Predicting the Clinical Response to Omalizumab With Anti-Immunoglobulin E (IgE) Ab Response or Syk Expression in Basophils

Johns Hopkins University

Status and phase

Completed

Phase 4

Conditions

Allergic Asthma

Treatments

Drug: Omalizumab

Study type

Interventional

Funder types

Other

Industry

Identifiers

NCT02023151

NA_00081287

Details and patient eligibility

About

This research is being done to test whether differences in blood cells at baseline (start of the study) can be used to predict how well omalizumab will work in a patient. Omalizumab (Xolair) is a drug approved by the U.S. Food and Drug Administration (FDA) to treat asthma. Studies show that omalizumab improves the symptoms of asthma but some people experience better improvement than others.

Full description

From a therapeutic perspective, the study will determine whether changes in the peripheral blood basophil response to crosslinking anti-IgE Ab during treatment with omalizumab predicts the clinical efficacy of treatment with the drug. Secondary outcomes measures would focus on whether the starting level of anti-IgE-mediated histamine release, or the changes syk expression or its starting level would be sufficient to predict the clinical outcome.

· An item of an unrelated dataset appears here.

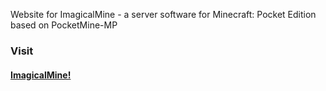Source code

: Website for ImagicalMine - a server software for Minecraft: Pocket Edition based on PocketMine-MP

### Visit

#### <a href = "imagicalmine.github.io">ImagicalMine!</a>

The study is a single-site trial to evaluate the utility of baseline basophil measures to predict the efficacy of subcutaneously administered omalizumab as an add-on therapy for the treatment of adult patients 18-75 years old who have been diagnosed with moderate to severe asthma according to current approved guidelines. Patients will be treated with omalizumab according to the standard FDA approved dosing table for a period of 16 weeks.

Enrollment

17 patients

Sex

All

Ages

18 to 75 years old

Volunteers

No Healthy Volunteers

Inclusion criteria

Patients with moderate-to-severe asthma; male and females aged 18-75 who are symptomatic despite treatment with inhaled corticosteroids if they also had an asthma duration > 1 year.
Positive blood testing to at least one common allergen (including must mite, D. F. and D. P., cockroach, dog or cat)
Serum IgE within the bounds of the dosing table (>30 IU/ml to < 700 IU/ml)
Reversibility of > 12% within 30 minutes after administration of albuterol or history of reversibility in past or history of positive methacholine in past
Baseline Forced expiratory volume (FEV1) of > 0% and < 80% of predicted
Treatment with 400 to 800 ug day of beclomethasone dipropionate or its equivalent.
Patients must be willing to give written informed consent and be able to adhere to dose and visit schedules and meet trial requirements.
Patients will be excluded if they have prior sensitivity to omalizumab, and acute respiratory tract infection prior to or during the run-in period, or a need for regular B-agonist use.

Exclusion criteria

Treatment with an investigational agent within 30 days of screening
Previously treated with omalizumab within a year prior to screening
Treatment 1 month prior to screening with: hydroxychloroquine, methotrexate, cyclosporine, cyclophosphamide, intravenous immunoglobulin G, and plasmapheresis
Clinically relevant laboratory anomalies at screening including individuals with reduced hematocrit (<32%), White Blood Cell (WBC) count (2400/microliter), platelet count (< 75000/microliter), and increased creatinine (> 141.4 micromolar/L), or aminotransferase (AST) (>100 IU/L).
Patients with current malignancy, history of malignancy, or currently under work-up for suspected malignancy, or bleeding disorder.
History of any medical condition that is unstable
Inability to comply with study and follow-up procedures
Patients may not take systemic corticosteroids within 2 weeks prior to screening\
Women of childbearing potential who are pregnant or nursing mothers, or who are of childbearing potential (post-menarche) and are not practicing an acceptable form of contraception ( as determined by the site investigator)
Individuals with body weight less than 30 kg or greater than 150 kg.